Just a brief message to see if there is any life out there?
I have not been here for a long, long time.
In our modern world there are so many ways for your disposable time to be absorbed. For me the biggest crime waster is games on my cell phone. I am actually tired of them and losing a lot of interest... Freemium (sp?) may be free in terms of direct money but the cost of data and particularly personal time is nauseating.
So what have I been doing in the "void"?
I decided to learn Chinese on Duolingo, what a fantastic programme. Again how is it funded? Primarily by the advert. At least advertising is not as monstrous here as in many other games. I am a sucker for anything that can give me a pat on the back.
Reading (as always)
After being introduced to Jordan Peterson (same friend influenced me here too), I became interested in re-reading various books of my youth, with a focus on the atrocities of ideology in the 20th century. I have not gone back to reviewing Nazi Germany but rather the old Russia, the Soviet Union. I always viewed Stalin as the monster (which he was) but the real horror was the moral destruction of the entire country and the appalling massacre of so many millions of lives. Yes, I am reading Alexandr Solzhenitsyn's work, the Gulag Archipelago. I now understand why I was depressed as a youth. How could I read such appalling material and not be scarred?

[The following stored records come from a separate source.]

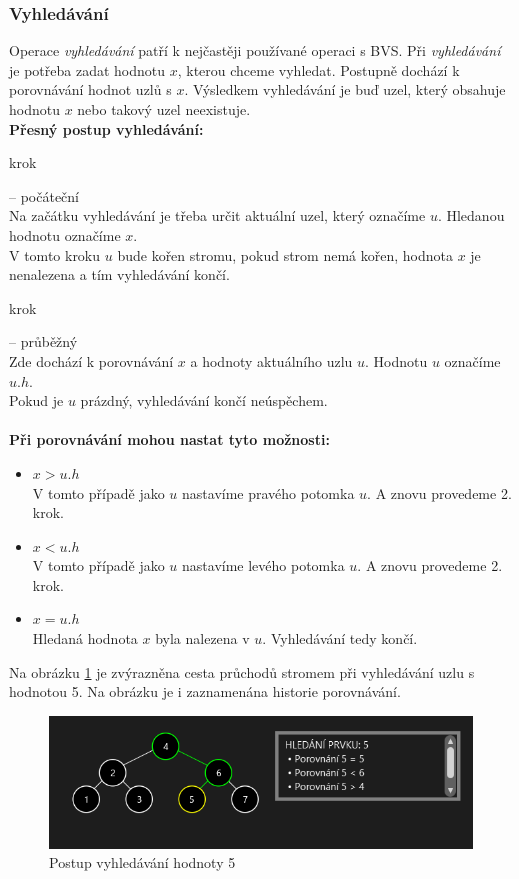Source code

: \documentclass[
  biblatex=false,
  font=serif,
  glossaries=false,
  tables=false,
  theorems=false,
  index
]{kidiplom}
\begin{document}
\subsubsection{Vyhledávání}
\indent\indent Operace \textit{vyhledávání} patří k nejčastěji používané operaci s BVS. Při \textit{vyhledávání} je potřeba zadat hodnotu $x$, kterou chceme vyhledat. Postupně dochází k porovnávání hodnot uzlů s $x$. Výsledkem vyhledávání je buď uzel, který obsahuje hodnotu $x$ nebo takový uzel neexistuje.\\

\noindent \textbf{Přesný postup vyhledávání:}
\begin{enumerate} {\bfseries
\item  krok} -- počáteční \\
Na začátku vyhledávání je třeba určit aktuální uzel, který označíme $u$. Hledanou hodnotu označíme $x$.\\
V tomto kroku $u$ bude kořen stromu, pokud strom nemá kořen, hodnota $x$ je nenalezena a tím vyhledávání končí.
{\bfseries\item  krok} -- průběžný \\
Zde dochází k porovnávání $x$ a hodnoty aktuálního uzlu $u$. Hodnotu $u$ označíme $u.h$.\\
Pokud je $u$ prázdný, vyhledávání končí neúspěchem. \\\\
\textbf{Při porovnávání mohou nastat tyto možnosti:}
\begin{itemize}
\item $x > u.h$ \\
V tomto případě jako $u$ nastavíme pravého potomka $u$. A znovu provedeme 2. krok.
\newpage
\item $x < u.h$\\
V tomto případě jako $u$ nastavíme levého potomka $u$. A znovu provedeme 2. krok.
\item $x = u.h$\\
Hledaná hodnota $x$ byla nalezena v $u$. Vyhledávání tedy končí.
\end{itemize}
\end{enumerate}

\medskip
\noindent Na obrázku \ref{binarySearch} je zvýrazněna cesta průchodů stromem při vyhledávání uzlu s hodnotou 5. Na obrázku je i zaznamenána historie porovnávání.

\begin{figure}[h!]
\centering
	\includegraphics[scale=0.9]{obrazky/5BinarniVyhledavani.png}
	\caption{Postup vyhledávání hodnoty 5}
	\label{binarySearch}
\end{figure}
\end{document}
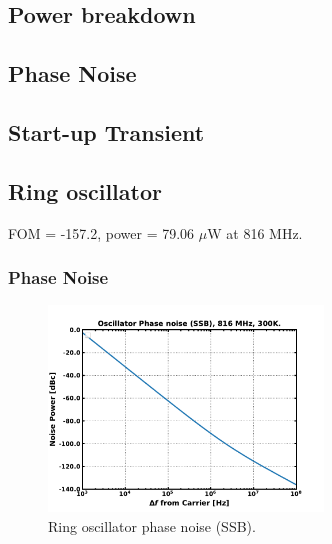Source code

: \subsection{Power breakdown}

\subsection{Phase Noise}

\subsection{Start-up Transient}

\subsection{Ring oscillator}
	FOM = -157.2, power = 79.06 $\mu$W at 816 MHz. 
	\subsubsection{Phase Noise}
		\begin{figure}[htb!]
	        \centering
	        \includegraphics[width=0.65\textwidth, angle=0]{./figs/results/osc_pnoise}
		    \caption{Ring oscillator phase noise (SSB).}
		    \label{fig:ro_pnoise}
		\end{figure}
	\FloatBarrier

I read a chapter or two every day, but I do it at lunch times at work or during the day. I cannot read it just before I go to sleep. Yet it is compelling and I cannot stop.

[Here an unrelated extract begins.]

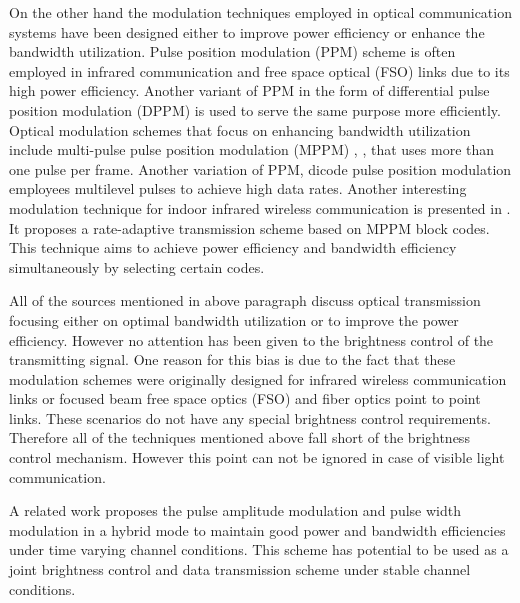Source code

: On the other hand the modulation techniques employed in optical communication systems have been designed either to improve power efficiency or enhance the bandwidth utilization. Pulse position modulation (PPM) scheme is often employed in infrared communication and free space optical (FSO) links \cite{audeh1996performance} \cite{lesh1983capacity} due to its high power efficiency. Another variant of PPM in the form of differential pulse position modulation (DPPM) is used to serve the same purpose \cite{shiu1999differential} more efficiently. Optical modulation schemes that focus on enhancing bandwidth utilization include multi-pulse pulse position modulation (MPPM) \cite{kozawa2008enhancement}, \cite{xu2009coded}, \cite{sugiyama1989mppm} that uses more than one pulse per frame. Another variation of PPM, dicode pulse position modulation \cite{sibley2003dicode} employees multilevel pulses to achieve high data rates. Another interesting modulation technique for indoor infrared wireless communication is presented in \cite{garrido2006variable}. It proposes a rate-adaptive transmission scheme based on MPPM block codes. This technique aims to achieve  power efficiency and bandwidth efficiency simultaneously by selecting certain codes. 

All of the sources mentioned in above paragraph discuss optical transmission focusing either on optimal bandwidth utilization or to improve the power efficiency. However no attention has been given to the brightness control of the transmitting signal. One reason for this bias is due to the fact that these modulation schemes were originally designed for infrared wireless communication links or focused beam free space optics (FSO) and fiber optics point to point links. These scenarios do not have any special brightness control requirements. Therefore all of the techniques mentioned above fall short of the brightness control mechanism. However this point can not be ignored in case of visible light  communication.

A related work \cite{zeng2007tunable} proposes the pulse amplitude modulation and pulse width modulation in a hybrid mode to maintain good power and bandwidth efficiencies under time varying channel conditions. This scheme has potential to be used as a joint brightness control and data transmission scheme under stable channel conditions.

I was chatting to a friend about this and he gave me a book of Anne Rand "Anthem" to read. A simple essay, quite simplistic but it was like chewing bubble gum after reading about the Gulags in Russia. I wonder if the current Russian dispensation still use them to a certain measure? It must be tempting, many of the old structures must still be there, even now. I know that here in South Africa some of the old rotten Apartheid laws are still being used in the new dispensation (certainly the mechanisms of corruption and antagonism to criticism of the media, have been well used and exponentially expanded).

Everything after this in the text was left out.